» Description of the task
Your response should be every line from the entries that includes the string "target".
━━━━━━━━━━━━━━━━
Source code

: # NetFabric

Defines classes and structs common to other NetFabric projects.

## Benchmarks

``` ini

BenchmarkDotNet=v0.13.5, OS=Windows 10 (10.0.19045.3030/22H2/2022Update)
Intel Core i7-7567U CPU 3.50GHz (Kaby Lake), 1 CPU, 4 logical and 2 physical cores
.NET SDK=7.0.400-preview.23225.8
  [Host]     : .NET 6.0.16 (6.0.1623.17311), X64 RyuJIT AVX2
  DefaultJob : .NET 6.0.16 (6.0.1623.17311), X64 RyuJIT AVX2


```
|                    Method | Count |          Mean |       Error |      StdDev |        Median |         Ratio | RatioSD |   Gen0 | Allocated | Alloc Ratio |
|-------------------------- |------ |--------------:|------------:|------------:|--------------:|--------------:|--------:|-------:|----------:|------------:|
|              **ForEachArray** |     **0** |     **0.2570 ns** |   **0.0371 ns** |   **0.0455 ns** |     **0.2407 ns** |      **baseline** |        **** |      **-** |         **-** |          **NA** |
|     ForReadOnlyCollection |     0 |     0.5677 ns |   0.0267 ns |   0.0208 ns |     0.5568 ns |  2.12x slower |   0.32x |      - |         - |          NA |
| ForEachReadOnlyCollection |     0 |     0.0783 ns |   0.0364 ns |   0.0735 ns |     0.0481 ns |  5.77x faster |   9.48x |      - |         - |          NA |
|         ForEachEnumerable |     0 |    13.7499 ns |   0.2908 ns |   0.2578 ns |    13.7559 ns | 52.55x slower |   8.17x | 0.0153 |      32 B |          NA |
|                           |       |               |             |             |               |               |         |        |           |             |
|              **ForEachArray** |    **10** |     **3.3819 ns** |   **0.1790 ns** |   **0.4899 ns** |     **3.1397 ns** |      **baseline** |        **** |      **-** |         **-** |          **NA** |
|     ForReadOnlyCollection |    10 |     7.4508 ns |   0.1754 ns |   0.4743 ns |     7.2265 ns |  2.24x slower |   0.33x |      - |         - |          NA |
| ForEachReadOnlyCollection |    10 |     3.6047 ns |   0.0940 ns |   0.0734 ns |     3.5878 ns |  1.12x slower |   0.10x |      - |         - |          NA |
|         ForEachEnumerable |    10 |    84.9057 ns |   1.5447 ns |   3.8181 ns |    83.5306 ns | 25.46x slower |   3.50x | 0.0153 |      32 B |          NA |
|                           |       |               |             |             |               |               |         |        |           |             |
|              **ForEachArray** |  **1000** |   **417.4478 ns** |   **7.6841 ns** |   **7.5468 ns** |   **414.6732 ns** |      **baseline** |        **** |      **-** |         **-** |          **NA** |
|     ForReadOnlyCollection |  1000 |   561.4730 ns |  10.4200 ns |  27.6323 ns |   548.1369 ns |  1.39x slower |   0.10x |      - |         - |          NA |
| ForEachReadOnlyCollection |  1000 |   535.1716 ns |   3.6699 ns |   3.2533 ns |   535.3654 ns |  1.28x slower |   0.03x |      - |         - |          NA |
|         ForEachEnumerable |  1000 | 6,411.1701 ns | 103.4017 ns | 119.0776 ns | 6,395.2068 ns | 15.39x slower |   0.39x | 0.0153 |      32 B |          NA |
━━━━━━━━━━━━━━━━
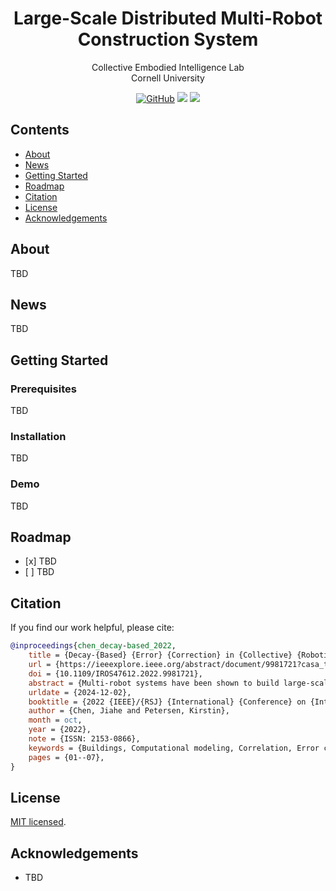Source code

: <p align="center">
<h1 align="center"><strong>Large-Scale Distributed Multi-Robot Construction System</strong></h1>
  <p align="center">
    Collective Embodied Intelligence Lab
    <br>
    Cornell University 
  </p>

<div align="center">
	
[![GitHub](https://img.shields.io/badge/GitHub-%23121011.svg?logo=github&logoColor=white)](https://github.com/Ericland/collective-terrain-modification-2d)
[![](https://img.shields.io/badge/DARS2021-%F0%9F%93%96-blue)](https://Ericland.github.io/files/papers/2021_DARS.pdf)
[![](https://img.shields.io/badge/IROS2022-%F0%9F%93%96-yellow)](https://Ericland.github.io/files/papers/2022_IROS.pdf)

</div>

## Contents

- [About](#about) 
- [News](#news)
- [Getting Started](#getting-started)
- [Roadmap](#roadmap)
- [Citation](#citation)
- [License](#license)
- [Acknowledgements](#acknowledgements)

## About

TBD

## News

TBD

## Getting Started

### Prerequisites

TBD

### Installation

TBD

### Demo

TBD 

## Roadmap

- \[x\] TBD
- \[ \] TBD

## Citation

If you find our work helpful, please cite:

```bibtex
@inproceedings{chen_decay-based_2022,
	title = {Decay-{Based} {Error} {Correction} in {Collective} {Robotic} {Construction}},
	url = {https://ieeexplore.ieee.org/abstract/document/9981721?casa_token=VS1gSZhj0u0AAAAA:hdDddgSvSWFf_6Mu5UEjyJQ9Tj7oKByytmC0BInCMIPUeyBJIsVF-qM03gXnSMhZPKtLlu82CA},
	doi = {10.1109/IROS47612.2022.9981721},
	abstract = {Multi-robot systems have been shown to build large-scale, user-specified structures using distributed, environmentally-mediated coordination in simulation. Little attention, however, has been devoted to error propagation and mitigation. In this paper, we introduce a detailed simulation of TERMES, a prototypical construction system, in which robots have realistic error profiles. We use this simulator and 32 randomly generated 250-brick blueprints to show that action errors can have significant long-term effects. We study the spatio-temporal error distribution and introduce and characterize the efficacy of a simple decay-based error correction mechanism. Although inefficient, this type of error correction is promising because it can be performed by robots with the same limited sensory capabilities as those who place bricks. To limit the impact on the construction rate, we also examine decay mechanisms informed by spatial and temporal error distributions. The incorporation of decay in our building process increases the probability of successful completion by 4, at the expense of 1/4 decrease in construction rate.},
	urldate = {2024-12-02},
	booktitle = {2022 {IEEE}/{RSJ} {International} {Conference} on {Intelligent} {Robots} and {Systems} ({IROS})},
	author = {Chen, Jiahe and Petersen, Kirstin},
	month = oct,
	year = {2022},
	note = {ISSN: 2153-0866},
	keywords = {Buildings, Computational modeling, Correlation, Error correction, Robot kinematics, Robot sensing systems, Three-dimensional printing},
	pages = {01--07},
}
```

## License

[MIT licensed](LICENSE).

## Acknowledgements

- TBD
━━━━━━━━━━━━━━━━
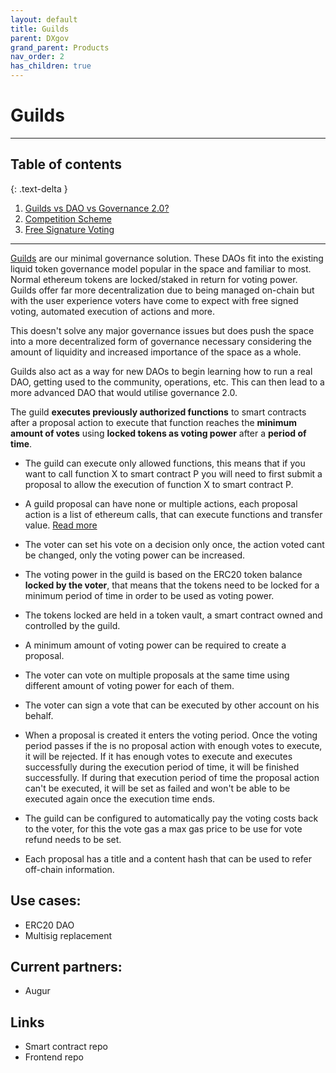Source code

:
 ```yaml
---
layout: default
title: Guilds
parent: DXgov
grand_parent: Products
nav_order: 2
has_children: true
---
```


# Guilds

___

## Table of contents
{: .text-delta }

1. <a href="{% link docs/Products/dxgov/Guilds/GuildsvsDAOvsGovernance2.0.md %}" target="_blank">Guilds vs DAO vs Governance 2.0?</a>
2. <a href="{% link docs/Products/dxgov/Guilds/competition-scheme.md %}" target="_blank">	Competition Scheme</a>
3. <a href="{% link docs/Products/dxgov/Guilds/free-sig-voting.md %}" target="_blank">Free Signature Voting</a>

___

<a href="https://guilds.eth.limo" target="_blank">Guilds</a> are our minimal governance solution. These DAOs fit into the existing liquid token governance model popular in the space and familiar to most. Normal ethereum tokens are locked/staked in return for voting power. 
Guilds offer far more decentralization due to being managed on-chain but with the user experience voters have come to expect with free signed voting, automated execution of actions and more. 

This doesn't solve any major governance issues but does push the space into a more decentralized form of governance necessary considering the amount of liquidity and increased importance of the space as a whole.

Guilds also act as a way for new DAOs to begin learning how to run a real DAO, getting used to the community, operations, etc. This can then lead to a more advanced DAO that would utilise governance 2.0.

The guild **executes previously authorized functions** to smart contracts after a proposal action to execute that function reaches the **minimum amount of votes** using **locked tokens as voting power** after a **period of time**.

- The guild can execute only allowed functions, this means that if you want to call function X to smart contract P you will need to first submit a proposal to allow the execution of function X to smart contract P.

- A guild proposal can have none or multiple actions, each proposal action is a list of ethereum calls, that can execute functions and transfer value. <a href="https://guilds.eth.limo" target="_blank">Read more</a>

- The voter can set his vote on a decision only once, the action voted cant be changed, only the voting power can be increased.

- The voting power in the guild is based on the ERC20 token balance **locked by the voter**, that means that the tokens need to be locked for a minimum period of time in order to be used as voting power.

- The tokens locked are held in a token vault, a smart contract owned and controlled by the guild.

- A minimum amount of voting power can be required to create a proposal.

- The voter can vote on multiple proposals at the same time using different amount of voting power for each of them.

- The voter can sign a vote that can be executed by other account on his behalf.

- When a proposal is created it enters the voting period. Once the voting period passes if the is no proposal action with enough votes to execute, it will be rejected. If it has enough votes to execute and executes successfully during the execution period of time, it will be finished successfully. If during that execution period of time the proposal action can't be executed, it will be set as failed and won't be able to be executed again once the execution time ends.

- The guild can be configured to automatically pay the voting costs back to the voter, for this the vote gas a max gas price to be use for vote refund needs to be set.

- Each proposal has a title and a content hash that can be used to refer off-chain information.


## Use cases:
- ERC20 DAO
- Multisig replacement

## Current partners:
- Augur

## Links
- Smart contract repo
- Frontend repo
━━━━━━━━━━━━━━━━
» Task solution
1. <a href="{% link docs/Products/dxgov/Guilds/GuildsvsDAOvsGovernance2.0.md %}" target="_blank">Guilds vs DAO vs Governance 2.0?</a>
2. <a href="{% link docs/Products/dxgov/Guilds/competition-scheme.md %}" target="_blank">	Competition Scheme</a>
3. <a href="{% link docs/Products/dxgov/Guilds/free-sig-voting.md %}" target="_blank">Free Signature Voting</a>
<a href="https://guilds.eth.limo" target="_blank">Guilds</a> are our minimal governance solution. These DAOs fit into the existing liquid token governance model popular in the space and familiar to most. Normal ethereum tokens are locked/staked in return for voting power. 
- A guild proposal can have none or multiple actions, each proposal action is a list of ethereum calls, that can execute functions and transfer value. <a href="https://guilds.eth.limo" target="_blank">Read more</a>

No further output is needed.